Immediately, ‘Freedom of Speech’ transports you to hip hop of the past, with a clear retro sound with ‘Studio Backpack Rap’. It’s catchy and bounces along like a British Salt-n-Pepa. It’s clear from the themes and delivery that Speech Debelle believes in her message. ‘Blaze Up A Fire’ showcases her pure confidence and ability to show her determination to deliver that message.
‘Elephant In The Living Room’ steps away from the 90s sounding tracks with beautiful instrumentation and a soulful lament. When the tracks on ‘Freedom of Speech’ swaps 90s for swelling string instrumentation, it’s much better and you take the idea that Speech Debelle’s trying to portray far more seriously. The production updates her sound, reminiscent of the variety that DELS packs into his songs. Kwes, a London producer who has worked with DELS, has helped her create and channel this new sound. It’s refreshing how much emotion Speech Debelle can put into her songs; switching from mournful to outraged. With guests like the brilliant Roots Manuva and perfect production, it’s a well rounded album.
‘Freedom of Speech’ is clearly political, standing up to hardships of the modern world, tackling issues in a very mature way with intelligent and insightful lyrics. Every track on the album makes you think, and it’s rare to find an album that tackles so many issues head on successfully the way the late, great Gil Scott-Heron did. It’s not an album to listen to if you want an easy ride; its themes and Speech Debelle’s delivery is not easy listening by any means, but it’s not meant to be.
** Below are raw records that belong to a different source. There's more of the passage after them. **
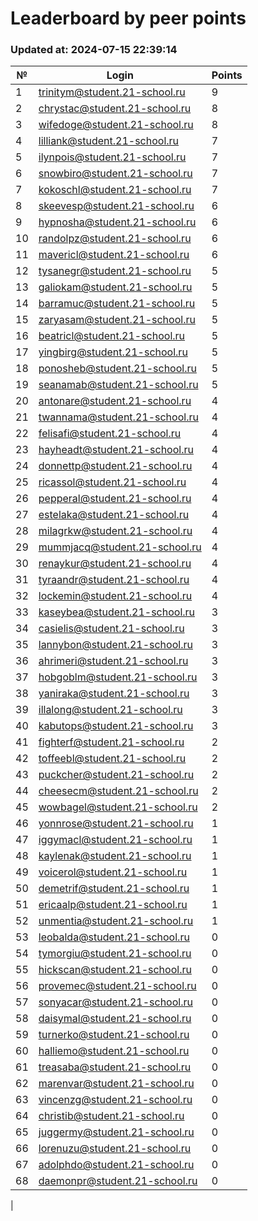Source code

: # Leaderboard by peer points

### Updated at: 2024-07-15 22:39:14

| № | Login | Points |
|---|-------|--------|
|1|trinitym@student.21-school.ru|9|
|2|chrystac@student.21-school.ru|8|
|3|wifedoge@student.21-school.ru|8|
|4|lilliank@student.21-school.ru|7|
|5|ilynpois@student.21-school.ru|7|
|6|snowbiro@student.21-school.ru|7|
|7|kokoschl@student.21-school.ru|7|
|8|skeevesp@student.21-school.ru|6|
|9|hypnosha@student.21-school.ru|6|
|10|randolpz@student.21-school.ru|6|
|11|mavericl@student.21-school.ru|6|
|12|tysanegr@student.21-school.ru|5|
|13|galiokam@student.21-school.ru|5|
|14|barramuc@student.21-school.ru|5|
|15|zaryasam@student.21-school.ru|5|
|16|beatricl@student.21-school.ru|5|
|17|yingbirg@student.21-school.ru|5|
|18|ponosheb@student.21-school.ru|5|
|19|seanamab@student.21-school.ru|5|
|20|antonare@student.21-school.ru|4|
|21|twannama@student.21-school.ru|4|
|22|felisafi@student.21-school.ru|4|
|23|hayheadt@student.21-school.ru|4|
|24|donnettp@student.21-school.ru|4|
|25|ricassol@student.21-school.ru|4|
|26|pepperal@student.21-school.ru|4|
|27|estelaka@student.21-school.ru|4|
|28|milagrkw@student.21-school.ru|4|
|29|mummjacq@student.21-school.ru|4|
|30|renaykur@student.21-school.ru|4|
|31|tyraandr@student.21-school.ru|4|
|32|lockemin@student.21-school.ru|4|
|33|kaseybea@student.21-school.ru|3|
|34|casielis@student.21-school.ru|3|
|35|lannybon@student.21-school.ru|3|
|36|ahrimeri@student.21-school.ru|3|
|37|hobgoblm@student.21-school.ru|3|
|38|yaniraka@student.21-school.ru|3|
|39|illalong@student.21-school.ru|3|
|40|kabutops@student.21-school.ru|3|
|41|fighterf@student.21-school.ru|2|
|42|toffeebl@student.21-school.ru|2|
|43|puckcher@student.21-school.ru|2|
|44|cheesecm@student.21-school.ru|2|
|45|wowbagel@student.21-school.ru|2|
|46|yonnrose@student.21-school.ru|1|
|47|iggymacl@student.21-school.ru|1|
|48|kaylenak@student.21-school.ru|1|
|49|voicerol@student.21-school.ru|1|
|50|demetrif@student.21-school.ru|1|
|51|ericaalp@student.21-school.ru|1|
|52|unmentia@student.21-school.ru|1|
|53|leobalda@student.21-school.ru|0|
|54|tymorgiu@student.21-school.ru|0|
|55|hickscan@student.21-school.ru|0|
|56|provemec@student.21-school.ru|0|
|57|sonyacar@student.21-school.ru|0|
|58|daisymal@student.21-school.ru|0|
|59|turnerko@student.21-school.ru|0|
|60|halliemo@student.21-school.ru|0|
|61|treasaba@student.21-school.ru|0|
|62|marenvar@student.21-school.ru|0|
|63|vincenzg@student.21-school.ru|0|
|64|christib@student.21-school.ru|0|
|65|juggermy@student.21-school.ru|0|
|66|lorenuzu@student.21-school.ru|0|
|67|adolphdo@student.21-school.ru|0|
|68|daemonpr@student.21-school.ru|0|
|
It’s an album that asks you to look at the riots, protests and destruction that many of us condemned with an open mind and ask why it happens and what we can do to stop it. It tackles many issues, many that you perhaps hadn’t considered in detail. It could be considered as slightly preachy, and at times it may well be, but it’s important to ask these questions and tackle these issues and this album does what it set out to do - make people think.